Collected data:
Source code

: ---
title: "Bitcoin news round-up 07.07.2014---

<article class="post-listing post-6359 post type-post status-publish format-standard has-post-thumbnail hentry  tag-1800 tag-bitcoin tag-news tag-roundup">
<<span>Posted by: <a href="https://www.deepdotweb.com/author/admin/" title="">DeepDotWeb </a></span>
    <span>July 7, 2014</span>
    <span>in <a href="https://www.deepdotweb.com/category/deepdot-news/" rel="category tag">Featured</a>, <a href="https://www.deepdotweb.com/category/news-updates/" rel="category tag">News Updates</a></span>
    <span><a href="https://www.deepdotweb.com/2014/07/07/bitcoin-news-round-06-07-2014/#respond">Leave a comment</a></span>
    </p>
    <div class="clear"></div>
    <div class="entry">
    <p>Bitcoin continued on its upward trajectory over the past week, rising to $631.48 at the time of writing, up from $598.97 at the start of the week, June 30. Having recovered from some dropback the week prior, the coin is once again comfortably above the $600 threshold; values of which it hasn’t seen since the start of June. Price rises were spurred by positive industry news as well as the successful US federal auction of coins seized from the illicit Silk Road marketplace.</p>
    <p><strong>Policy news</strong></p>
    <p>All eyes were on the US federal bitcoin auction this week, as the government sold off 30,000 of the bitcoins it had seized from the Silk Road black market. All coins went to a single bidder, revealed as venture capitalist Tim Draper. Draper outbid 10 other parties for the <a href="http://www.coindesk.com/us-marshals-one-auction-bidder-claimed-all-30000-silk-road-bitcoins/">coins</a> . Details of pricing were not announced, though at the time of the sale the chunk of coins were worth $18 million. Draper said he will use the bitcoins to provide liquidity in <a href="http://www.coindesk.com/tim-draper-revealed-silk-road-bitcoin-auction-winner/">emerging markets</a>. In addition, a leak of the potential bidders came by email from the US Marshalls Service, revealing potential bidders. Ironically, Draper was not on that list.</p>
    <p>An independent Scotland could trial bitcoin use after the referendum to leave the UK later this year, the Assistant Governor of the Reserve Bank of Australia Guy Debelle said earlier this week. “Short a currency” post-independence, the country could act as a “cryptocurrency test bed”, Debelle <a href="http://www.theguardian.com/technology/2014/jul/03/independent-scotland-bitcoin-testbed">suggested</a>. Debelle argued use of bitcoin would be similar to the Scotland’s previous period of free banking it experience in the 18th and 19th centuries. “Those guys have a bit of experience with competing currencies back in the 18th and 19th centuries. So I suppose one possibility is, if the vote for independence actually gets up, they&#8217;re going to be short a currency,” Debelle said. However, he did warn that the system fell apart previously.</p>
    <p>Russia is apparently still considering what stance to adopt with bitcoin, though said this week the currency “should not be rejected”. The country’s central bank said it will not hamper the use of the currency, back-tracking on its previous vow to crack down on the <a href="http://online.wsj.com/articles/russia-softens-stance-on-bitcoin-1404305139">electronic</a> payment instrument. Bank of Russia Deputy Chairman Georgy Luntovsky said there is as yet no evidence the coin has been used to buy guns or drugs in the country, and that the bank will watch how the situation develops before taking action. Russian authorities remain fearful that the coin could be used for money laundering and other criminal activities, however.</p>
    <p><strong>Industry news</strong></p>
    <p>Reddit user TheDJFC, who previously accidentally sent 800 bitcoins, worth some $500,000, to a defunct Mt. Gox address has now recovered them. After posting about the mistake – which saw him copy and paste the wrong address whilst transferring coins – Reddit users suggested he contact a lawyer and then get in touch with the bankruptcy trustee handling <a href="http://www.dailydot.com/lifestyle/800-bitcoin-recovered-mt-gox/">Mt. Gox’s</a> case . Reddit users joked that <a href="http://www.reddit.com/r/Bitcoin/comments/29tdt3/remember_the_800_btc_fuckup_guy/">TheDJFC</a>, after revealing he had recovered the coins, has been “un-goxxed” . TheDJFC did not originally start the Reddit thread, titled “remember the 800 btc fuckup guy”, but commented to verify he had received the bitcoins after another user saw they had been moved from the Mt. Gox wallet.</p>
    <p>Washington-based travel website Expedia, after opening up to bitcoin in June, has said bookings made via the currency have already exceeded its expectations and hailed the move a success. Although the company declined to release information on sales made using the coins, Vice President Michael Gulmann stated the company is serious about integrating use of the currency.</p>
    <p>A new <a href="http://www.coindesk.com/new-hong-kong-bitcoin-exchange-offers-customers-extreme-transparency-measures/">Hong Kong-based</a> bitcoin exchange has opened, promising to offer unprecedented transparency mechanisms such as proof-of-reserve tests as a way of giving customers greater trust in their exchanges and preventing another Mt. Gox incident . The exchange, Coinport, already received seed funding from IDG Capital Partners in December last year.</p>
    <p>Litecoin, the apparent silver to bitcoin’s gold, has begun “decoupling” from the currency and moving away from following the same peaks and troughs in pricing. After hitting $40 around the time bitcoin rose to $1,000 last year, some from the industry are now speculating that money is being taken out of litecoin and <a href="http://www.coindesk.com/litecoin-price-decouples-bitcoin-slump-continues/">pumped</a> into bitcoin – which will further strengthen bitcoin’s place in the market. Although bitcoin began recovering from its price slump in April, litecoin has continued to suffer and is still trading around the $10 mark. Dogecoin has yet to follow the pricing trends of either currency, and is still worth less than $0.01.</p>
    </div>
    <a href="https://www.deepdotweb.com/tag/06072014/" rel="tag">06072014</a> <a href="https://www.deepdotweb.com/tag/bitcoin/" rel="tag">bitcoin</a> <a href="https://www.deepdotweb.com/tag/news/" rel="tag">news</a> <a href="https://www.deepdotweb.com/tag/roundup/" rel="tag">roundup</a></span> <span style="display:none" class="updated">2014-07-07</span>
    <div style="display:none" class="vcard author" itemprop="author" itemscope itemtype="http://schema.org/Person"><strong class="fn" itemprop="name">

> YOUR INSTRUCTIONS: Wherever "strong" occurs in the records above, copy the line it sits in.

> RESPONSE:
    <p><strong>Policy news</strong></p>
    <p><strong>Industry news</strong></p>
    <div style="display:none" class="vcard author" itemprop="author" itemscope itemtype="http://schema.org/Person"><strong class="fn" itemprop="name">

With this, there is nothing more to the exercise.